## About this task
Find the line with "### 1. Harsh" in the records below. Copy it and every line after it, up to and including the line with "### 2. The War on Drugs".

Dataset entries:
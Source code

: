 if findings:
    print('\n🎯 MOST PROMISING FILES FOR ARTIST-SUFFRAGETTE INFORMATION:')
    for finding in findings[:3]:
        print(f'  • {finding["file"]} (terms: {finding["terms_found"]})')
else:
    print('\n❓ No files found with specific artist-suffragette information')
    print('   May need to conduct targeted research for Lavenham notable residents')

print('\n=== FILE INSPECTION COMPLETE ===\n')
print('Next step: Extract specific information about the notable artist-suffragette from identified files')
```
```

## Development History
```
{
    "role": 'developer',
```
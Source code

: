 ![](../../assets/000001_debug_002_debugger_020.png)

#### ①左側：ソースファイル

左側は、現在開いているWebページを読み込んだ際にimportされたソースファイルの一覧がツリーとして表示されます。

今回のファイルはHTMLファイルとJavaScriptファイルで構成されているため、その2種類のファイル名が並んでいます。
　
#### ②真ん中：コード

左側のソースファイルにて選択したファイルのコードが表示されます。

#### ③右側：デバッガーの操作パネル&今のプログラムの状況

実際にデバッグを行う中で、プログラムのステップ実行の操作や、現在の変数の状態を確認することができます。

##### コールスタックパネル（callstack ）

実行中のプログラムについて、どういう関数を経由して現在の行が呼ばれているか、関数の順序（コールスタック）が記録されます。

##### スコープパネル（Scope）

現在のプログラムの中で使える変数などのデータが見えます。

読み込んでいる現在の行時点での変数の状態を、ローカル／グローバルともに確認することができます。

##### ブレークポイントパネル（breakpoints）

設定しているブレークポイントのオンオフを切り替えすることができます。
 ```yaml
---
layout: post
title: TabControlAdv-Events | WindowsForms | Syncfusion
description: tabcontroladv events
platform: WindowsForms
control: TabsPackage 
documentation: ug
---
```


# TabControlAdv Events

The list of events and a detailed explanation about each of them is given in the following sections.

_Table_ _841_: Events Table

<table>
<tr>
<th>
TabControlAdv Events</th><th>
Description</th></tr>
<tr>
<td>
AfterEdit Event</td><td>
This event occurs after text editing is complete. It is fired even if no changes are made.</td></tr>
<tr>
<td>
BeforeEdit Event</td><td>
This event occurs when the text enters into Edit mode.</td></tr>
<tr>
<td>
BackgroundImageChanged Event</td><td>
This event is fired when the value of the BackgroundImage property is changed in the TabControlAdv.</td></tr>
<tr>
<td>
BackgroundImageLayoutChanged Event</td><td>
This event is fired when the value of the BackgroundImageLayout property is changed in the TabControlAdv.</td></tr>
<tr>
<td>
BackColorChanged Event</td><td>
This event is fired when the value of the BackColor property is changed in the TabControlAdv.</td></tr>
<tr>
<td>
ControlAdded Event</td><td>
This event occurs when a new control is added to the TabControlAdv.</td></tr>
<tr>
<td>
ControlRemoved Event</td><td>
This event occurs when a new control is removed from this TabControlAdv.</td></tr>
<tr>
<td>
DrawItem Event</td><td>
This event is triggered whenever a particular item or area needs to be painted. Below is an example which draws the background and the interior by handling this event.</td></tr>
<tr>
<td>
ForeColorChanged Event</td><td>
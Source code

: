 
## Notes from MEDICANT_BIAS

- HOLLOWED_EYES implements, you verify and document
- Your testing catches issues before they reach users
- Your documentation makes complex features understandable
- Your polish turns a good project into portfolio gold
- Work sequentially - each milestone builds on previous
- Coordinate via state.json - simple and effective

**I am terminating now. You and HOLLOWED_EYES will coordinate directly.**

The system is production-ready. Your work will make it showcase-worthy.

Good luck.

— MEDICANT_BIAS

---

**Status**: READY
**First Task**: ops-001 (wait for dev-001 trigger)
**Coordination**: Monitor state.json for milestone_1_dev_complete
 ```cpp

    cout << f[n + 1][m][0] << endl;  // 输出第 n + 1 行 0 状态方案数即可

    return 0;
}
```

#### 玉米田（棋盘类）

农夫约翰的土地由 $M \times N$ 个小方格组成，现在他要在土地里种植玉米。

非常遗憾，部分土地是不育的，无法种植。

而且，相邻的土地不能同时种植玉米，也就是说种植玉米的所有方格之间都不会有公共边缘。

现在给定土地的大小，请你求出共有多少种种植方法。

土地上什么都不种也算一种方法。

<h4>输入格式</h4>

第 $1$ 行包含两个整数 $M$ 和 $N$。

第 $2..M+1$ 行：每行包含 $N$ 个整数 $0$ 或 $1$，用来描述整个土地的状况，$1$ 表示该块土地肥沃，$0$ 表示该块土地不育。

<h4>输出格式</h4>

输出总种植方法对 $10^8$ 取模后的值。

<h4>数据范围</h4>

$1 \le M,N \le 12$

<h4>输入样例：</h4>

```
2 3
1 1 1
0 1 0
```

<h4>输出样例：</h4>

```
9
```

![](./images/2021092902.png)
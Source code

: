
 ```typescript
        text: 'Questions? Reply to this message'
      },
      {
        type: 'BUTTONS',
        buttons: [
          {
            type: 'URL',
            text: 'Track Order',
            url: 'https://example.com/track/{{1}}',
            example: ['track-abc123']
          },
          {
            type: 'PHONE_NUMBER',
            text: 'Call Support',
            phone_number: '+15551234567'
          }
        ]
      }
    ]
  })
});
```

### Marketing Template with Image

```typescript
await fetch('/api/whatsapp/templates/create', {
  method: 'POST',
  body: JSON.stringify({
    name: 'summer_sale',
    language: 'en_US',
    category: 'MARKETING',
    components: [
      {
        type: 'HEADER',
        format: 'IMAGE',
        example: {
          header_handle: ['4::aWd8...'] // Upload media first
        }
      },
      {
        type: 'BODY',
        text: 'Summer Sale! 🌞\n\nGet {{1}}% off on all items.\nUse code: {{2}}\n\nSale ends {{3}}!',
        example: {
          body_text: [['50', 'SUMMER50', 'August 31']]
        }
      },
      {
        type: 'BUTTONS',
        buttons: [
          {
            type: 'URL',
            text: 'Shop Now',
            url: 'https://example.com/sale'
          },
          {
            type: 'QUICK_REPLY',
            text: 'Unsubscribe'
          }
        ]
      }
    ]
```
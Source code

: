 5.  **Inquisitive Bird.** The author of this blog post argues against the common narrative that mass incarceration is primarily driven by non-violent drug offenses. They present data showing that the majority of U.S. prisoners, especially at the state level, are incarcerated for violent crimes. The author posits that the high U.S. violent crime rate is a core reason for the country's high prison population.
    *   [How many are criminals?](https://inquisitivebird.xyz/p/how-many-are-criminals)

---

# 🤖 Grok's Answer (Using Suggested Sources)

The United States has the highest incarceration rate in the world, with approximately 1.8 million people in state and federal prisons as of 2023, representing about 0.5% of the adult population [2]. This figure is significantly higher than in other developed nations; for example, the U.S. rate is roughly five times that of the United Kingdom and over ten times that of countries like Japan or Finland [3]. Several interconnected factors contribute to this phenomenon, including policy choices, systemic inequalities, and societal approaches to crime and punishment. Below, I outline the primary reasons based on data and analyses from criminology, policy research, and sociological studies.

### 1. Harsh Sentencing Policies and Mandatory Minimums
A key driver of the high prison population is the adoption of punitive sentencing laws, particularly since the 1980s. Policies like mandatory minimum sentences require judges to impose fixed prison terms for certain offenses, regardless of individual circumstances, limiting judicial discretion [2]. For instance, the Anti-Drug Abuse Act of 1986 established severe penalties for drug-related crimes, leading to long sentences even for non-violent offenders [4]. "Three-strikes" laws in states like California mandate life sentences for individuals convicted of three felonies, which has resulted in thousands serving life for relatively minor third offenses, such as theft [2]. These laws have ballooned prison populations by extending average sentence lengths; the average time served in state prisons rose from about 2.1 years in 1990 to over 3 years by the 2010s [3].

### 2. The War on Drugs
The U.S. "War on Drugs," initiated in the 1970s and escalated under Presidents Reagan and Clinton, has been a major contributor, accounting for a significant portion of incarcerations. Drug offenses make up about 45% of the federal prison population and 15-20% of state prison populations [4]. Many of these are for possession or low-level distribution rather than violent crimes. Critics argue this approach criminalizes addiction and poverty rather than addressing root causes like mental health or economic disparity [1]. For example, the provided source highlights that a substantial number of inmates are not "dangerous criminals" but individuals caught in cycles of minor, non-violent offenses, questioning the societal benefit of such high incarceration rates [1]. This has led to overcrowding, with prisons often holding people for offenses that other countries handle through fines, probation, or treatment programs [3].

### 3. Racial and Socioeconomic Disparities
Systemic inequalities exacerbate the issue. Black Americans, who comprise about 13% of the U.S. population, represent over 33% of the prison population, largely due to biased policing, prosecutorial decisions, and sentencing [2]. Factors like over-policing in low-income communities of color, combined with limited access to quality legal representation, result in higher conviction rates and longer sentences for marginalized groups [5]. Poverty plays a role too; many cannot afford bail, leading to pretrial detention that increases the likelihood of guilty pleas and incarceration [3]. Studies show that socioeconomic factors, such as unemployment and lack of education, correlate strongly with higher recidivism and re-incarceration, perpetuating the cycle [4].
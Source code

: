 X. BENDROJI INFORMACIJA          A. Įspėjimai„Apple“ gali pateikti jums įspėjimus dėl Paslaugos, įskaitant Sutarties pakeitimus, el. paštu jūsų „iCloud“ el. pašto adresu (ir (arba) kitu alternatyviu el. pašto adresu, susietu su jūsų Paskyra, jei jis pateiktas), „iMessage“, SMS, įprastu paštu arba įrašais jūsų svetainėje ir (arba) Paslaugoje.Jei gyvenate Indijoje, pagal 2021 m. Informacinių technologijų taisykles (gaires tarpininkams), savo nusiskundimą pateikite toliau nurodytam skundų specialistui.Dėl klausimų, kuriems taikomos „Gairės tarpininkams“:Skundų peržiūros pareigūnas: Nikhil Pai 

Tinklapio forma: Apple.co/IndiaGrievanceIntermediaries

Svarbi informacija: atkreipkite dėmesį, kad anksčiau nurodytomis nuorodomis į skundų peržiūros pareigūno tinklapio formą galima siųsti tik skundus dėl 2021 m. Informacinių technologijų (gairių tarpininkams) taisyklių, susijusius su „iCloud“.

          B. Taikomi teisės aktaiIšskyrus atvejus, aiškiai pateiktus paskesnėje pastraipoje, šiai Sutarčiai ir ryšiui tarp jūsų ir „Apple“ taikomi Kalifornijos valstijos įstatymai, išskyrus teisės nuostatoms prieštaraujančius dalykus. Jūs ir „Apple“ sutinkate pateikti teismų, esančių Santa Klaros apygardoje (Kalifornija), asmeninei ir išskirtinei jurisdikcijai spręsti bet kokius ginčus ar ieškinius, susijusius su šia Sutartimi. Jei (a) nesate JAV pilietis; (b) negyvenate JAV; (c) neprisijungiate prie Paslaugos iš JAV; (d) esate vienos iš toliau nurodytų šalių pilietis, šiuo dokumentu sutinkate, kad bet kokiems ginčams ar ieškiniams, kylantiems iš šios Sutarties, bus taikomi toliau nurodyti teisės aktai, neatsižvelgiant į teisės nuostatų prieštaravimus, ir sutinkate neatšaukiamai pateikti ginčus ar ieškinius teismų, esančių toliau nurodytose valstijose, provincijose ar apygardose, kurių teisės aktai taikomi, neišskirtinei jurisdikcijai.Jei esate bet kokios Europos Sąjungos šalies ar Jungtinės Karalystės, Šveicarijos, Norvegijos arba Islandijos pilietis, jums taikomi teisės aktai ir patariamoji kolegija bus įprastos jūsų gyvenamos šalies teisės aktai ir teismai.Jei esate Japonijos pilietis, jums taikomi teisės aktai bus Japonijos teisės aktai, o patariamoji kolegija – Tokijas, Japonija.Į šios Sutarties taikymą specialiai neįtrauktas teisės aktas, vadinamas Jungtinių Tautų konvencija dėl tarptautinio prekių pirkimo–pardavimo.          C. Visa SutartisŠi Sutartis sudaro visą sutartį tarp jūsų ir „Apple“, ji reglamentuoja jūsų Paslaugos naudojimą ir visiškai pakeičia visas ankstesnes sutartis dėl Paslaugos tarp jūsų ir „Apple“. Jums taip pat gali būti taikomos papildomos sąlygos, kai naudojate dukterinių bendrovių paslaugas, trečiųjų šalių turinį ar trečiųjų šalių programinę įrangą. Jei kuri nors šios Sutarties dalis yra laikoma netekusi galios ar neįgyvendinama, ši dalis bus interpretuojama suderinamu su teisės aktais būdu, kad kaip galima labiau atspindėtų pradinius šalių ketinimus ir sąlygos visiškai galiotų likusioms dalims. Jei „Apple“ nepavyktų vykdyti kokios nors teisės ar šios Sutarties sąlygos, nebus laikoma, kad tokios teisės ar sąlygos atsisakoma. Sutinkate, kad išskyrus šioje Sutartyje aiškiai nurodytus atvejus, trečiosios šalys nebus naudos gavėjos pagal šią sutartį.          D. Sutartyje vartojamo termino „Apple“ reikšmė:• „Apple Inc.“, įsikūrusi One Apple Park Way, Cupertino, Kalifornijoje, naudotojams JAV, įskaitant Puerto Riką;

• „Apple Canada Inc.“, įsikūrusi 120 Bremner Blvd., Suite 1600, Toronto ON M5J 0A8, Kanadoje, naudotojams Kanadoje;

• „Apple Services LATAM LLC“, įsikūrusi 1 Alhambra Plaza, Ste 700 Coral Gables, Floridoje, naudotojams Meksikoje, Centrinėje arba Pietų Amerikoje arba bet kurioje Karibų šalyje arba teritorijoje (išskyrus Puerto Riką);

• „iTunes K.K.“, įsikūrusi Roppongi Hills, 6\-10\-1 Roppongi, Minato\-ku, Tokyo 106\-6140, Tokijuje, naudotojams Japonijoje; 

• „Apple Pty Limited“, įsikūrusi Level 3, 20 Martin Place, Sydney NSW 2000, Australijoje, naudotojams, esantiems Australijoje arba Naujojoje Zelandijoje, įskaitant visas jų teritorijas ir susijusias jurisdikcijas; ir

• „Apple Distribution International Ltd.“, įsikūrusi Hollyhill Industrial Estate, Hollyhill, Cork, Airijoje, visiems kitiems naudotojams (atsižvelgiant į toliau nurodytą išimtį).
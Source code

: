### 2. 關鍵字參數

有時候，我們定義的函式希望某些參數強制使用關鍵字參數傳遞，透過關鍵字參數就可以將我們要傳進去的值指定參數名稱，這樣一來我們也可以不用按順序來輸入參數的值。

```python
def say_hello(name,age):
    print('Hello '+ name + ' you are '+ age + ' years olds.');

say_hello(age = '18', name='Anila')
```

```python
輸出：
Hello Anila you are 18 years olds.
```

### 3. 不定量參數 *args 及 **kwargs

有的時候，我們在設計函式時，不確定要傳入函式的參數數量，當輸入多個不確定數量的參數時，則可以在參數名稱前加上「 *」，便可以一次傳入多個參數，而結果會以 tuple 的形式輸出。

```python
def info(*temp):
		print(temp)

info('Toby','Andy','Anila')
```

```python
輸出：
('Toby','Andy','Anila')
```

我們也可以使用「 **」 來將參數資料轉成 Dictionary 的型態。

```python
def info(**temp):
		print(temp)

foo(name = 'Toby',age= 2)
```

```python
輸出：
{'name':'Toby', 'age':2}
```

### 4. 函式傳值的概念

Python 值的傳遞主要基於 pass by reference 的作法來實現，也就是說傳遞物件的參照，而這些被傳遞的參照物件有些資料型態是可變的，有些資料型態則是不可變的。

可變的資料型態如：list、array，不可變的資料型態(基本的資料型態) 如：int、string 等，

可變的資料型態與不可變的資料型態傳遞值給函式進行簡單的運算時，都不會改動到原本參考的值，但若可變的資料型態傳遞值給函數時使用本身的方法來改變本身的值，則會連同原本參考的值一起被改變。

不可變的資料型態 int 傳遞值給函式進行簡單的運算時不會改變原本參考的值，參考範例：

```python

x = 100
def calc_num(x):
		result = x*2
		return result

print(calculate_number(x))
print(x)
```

## Solution
### 1. Harsh Sentencing Policies and Mandatory Minimums
A key driver of the high prison population is the adoption of punitive sentencing laws, particularly since the 1980s. Policies like mandatory minimum sentences require judges to impose fixed prison terms for certain offenses, regardless of individual circumstances, limiting judicial discretion [2]. For instance, the Anti-Drug Abuse Act of 1986 established severe penalties for drug-related crimes, leading to long sentences even for non-violent offenders [4]. "Three-strikes" laws in states like California mandate life sentences for individuals convicted of three felonies, which has resulted in thousands serving life for relatively minor third offenses, such as theft [2]. These laws have ballooned prison populations by extending average sentence lengths; the average time served in state prisons rose from about 2.1 years in 1990 to over 3 years by the 2010s [3].

### 2. The War on Drugs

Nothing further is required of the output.